International career
- 2011: Indonesia U19 / 3 / (0)

= Dolly Gultom =

Indonesian footballer

Dolly Ramadhan Gultom (born 5 March 1993) is an Indonesian professional footballer who plays as a right-back and midfielder for Championship club Persikad Depok.

==Club career==

===Sulut United===
In 2019, Dolly Gultom signed a one-year contract with Indonesian Liga 2 club Sulut United.

===Muba Babel United===
He was signed for Muba Babel United to play in Liga 2 in the 2020 season. This season was suspended on 27 March 2020 due to the COVID-19 pandemic.
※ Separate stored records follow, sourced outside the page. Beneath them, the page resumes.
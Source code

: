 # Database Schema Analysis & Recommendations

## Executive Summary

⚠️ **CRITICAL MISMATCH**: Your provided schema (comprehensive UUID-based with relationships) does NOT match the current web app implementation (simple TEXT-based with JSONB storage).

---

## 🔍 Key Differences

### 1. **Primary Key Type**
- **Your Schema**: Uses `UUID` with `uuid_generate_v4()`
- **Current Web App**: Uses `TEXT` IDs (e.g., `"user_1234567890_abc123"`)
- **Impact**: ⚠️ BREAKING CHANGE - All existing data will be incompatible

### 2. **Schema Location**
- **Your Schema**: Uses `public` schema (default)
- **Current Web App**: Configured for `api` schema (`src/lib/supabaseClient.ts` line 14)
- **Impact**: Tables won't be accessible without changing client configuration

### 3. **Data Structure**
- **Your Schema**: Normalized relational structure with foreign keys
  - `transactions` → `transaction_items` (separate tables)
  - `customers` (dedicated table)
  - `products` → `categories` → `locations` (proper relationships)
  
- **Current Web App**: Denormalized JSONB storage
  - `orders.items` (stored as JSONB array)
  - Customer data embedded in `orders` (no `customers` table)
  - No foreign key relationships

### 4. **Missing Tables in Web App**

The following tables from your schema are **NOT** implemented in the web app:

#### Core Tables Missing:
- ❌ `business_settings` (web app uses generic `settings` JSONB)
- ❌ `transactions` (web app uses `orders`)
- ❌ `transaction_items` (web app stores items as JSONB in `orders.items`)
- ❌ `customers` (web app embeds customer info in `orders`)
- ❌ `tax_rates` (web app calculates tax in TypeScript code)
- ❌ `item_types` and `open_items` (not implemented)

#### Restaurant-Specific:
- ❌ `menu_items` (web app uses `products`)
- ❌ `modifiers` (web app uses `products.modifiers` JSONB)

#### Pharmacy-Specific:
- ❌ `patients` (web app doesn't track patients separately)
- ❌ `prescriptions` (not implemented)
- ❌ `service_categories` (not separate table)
The season was abandoned and was declared void on 20 January 2021.

===PSM Makassar===
On 24 August 2021, Gultom confirmed his transfer to PSM Makassar. Gultom made his debut on 12 September 2021 in a match against Madura United at the Gelora Bung Karno Madya Stadium, Jakarta.

===PSCS Cilacap===
On 17 June 2022, it was announced that Gultom would be joining PSCS Cilacap for the 2022-23 Liga 2 campaign.